■ **WHAT YOU NEED TO DO**: Which lines in the entries below contain the string "that"? Show each of them in full.

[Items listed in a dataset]
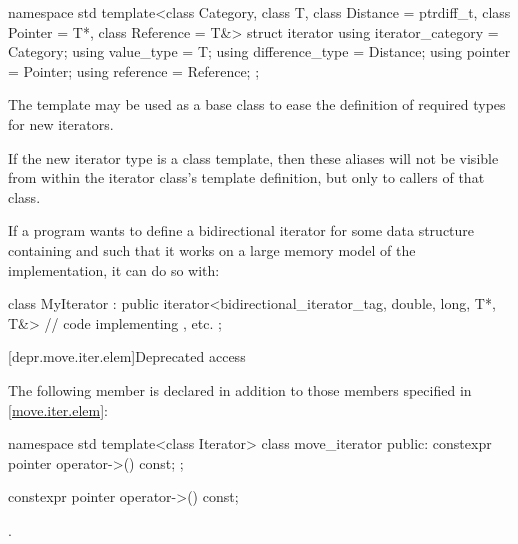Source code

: %
\begin{codeblock}
namespace std {
  template<class Category, class T, class Distance = ptrdiff_t,
           class Pointer = T*, class Reference = T&>
  struct iterator {
    using iterator_category = Category;
    using value_type        = T;
    using difference_type   = Distance;
    using pointer           = Pointer;
    using reference         = Reference;
  };
}
\end{codeblock}

\pnum
The
template may be used as a base class to ease the definition of required types
for new iterators.

\pnum
\begin{note}
If the new iterator type is a class template, then these aliases
will not be visible from within the iterator class's template definition, but
only to callers of that class.
\end{note}

\pnum
\begin{example}
If a \Cpp{} program wants to define a bidirectional iterator for some data
structure containing  and such that it works on a large memory
model of the implementation, it can do so with:

\begin{codeblock}
class MyIterator :
  public iterator<bidirectional_iterator_tag, double, long, T*, T&> {
  // code implementing \tcode{++}, etc.
};
\end{codeblock}
\end{example}

[depr.move.iter.elem]{Deprecated  access}

\pnum
The following member is declared in addition to those members
specified in \ref{move.iter.elem}:

\begin{codeblock}
namespace std {
  template<class Iterator>
  class move_iterator {
  public:
    constexpr pointer operator->() const;
  };
}
\end{codeblock}

%
\begin{itemdecl}
constexpr pointer operator->() const;
\end{itemdecl}

\begin{itemdescr}
\pnum
\returns
{}.
\end{itemdescr}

■ **SOLUTION TO THIS TASK**:
only to callers of that class.
structure containing  and such that it works on a large memory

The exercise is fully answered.